* [AIM OF THE TASK]: Repeat the records below verbatim, and do not copy their pictures.

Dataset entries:
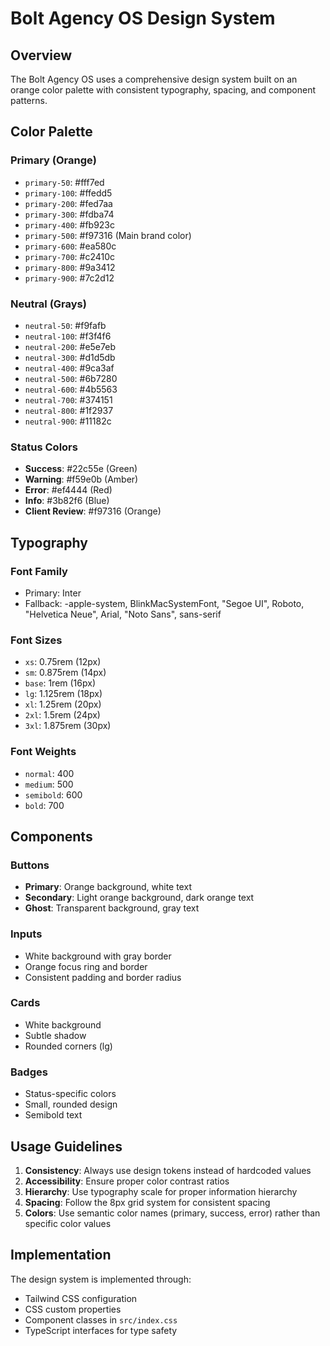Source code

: # Bolt Agency OS Design System

## Overview

The Bolt Agency OS uses a comprehensive design system built on an orange color palette with consistent typography, spacing, and component patterns.

## Color Palette

### Primary (Orange)
- `primary-50`: #fff7ed
- `primary-100`: #ffedd5
- `primary-200`: #fed7aa
- `primary-300`: #fdba74
- `primary-400`: #fb923c
- `primary-500`: #f97316 (Main brand color)
- `primary-600`: #ea580c
- `primary-700`: #c2410c
- `primary-800`: #9a3412
- `primary-900`: #7c2d12

### Neutral (Grays)
- `neutral-50`: #f9fafb
- `neutral-100`: #f3f4f6
- `neutral-200`: #e5e7eb
- `neutral-300`: #d1d5db
- `neutral-400`: #9ca3af
- `neutral-500`: #6b7280
- `neutral-600`: #4b5563
- `neutral-700`: #374151
- `neutral-800`: #1f2937
- `neutral-900`: #11182c

### Status Colors
- **Success**: #22c55e (Green)
- **Warning**: #f59e0b (Amber)
- **Error**: #ef4444 (Red)
- **Info**: #3b82f6 (Blue)
- **Client Review**: #f97316 (Orange)

## Typography

### Font Family
- Primary: Inter
- Fallback: -apple-system, BlinkMacSystemFont, "Segoe UI", Roboto, "Helvetica Neue", Arial, "Noto Sans", sans-serif

### Font Sizes
- `xs`: 0.75rem (12px)
- `sm`: 0.875rem (14px)
- `base`: 1rem (16px)
- `lg`: 1.125rem (18px)
- `xl`: 1.25rem (20px)
- `2xl`: 1.5rem (24px)
- `3xl`: 1.875rem (30px)

### Font Weights
- `normal`: 400
- `medium`: 500
- `semibold`: 600
- `bold`: 700

## Components

### Buttons
- **Primary**: Orange background, white text
- **Secondary**: Light orange background, dark orange text
- **Ghost**: Transparent background, gray text

### Inputs
- White background with gray border
- Orange focus ring and border
- Consistent padding and border radius

### Cards
- White background
- Subtle shadow
- Rounded corners (lg)

### Badges
- Status-specific colors
- Small, rounded design
- Semibold text

## Usage Guidelines

1. **Consistency**: Always use design tokens instead of hardcoded values
2. **Accessibility**: Ensure proper color contrast ratios
3. **Hierarchy**: Use typography scale for proper information hierarchy
4. **Spacing**: Follow the 8px grid system for consistent spacing
5. **Colors**: Use semantic color names (primary, success, error) rather than specific color values

## Implementation

The design system is implemented through:
- Tailwind CSS configuration
- CSS custom properties
- Component classes in `src/index.css`
- TypeScript interfaces for type safety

* [RESULT BELOW]:
Source code

: # Bolt Agency OS Design System

## Overview

The Bolt Agency OS uses a comprehensive design system built on an orange color palette with consistent typography, spacing, and component patterns.

## Color Palette

### Primary (Orange)
- `primary-50`: #fff7ed
- `primary-100`: #ffedd5
- `primary-200`: #fed7aa
- `primary-300`: #fdba74
- `primary-400`: #fb923c
- `primary-500`: #f97316 (Main brand color)
- `primary-600`: #ea580c
- `primary-700`: #c2410c
- `primary-800`: #9a3412
- `primary-900`: #7c2d12

### Neutral (Grays)
- `neutral-50`: #f9fafb
- `neutral-100`: #f3f4f6
- `neutral-200`: #e5e7eb
- `neutral-300`: #d1d5db
- `neutral-400`: #9ca3af
- `neutral-500`: #6b7280
- `neutral-600`: #4b5563
- `neutral-700`: #374151
- `neutral-800`: #1f2937
- `neutral-900`: #11182c

### Status Colors
- **Success**: #22c55e (Green)
- **Warning**: #f59e0b (Amber)
- **Error**: #ef4444 (Red)
- **Info**: #3b82f6 (Blue)
- **Client Review**: #f97316 (Orange)

## Typography

### Font Family
- Primary: Inter
- Fallback: -apple-system, BlinkMacSystemFont, "Segoe UI", Roboto, "Helvetica Neue", Arial, "Noto Sans", sans-serif

### Font Sizes
- `xs`: 0.75rem (12px)
- `sm`: 0.875rem (14px)
- `base`: 1rem (16px)
- `lg`: 1.125rem (18px)
- `xl`: 1.25rem (20px)
- `2xl`: 1.5rem (24px)
- `3xl`: 1.875rem (30px)

### Font Weights
- `normal`: 400
- `medium`: 500
- `semibold`: 600
- `bold`: 700

## Components

### Buttons
- **Primary**: Orange background, white text
- **Secondary**: Light orange background, dark orange text
- **Ghost**: Transparent background, gray text

### Inputs
- White background with gray border
- Orange focus ring and border
- Consistent padding and border radius

### Cards
- White background
- Subtle shadow
- Rounded corners (lg)

### Badges
- Status-specific colors
- Small, rounded design
- Semibold text

## Usage Guidelines

1. **Consistency**: Always use design tokens instead of hardcoded values
2. **Accessibility**: Ensure proper color contrast ratios
3. **Hierarchy**: Use typography scale for proper information hierarchy
4. **Spacing**: Follow the 8px grid system for consistent spacing
5. **Colors**: Use semantic color names (primary, success, error) rather than specific color values

## Implementation

The design system is implemented through:
- Tailwind CSS configuration
- CSS custom properties
- Component classes in `src/index.css`
- TypeScript interfaces for type safety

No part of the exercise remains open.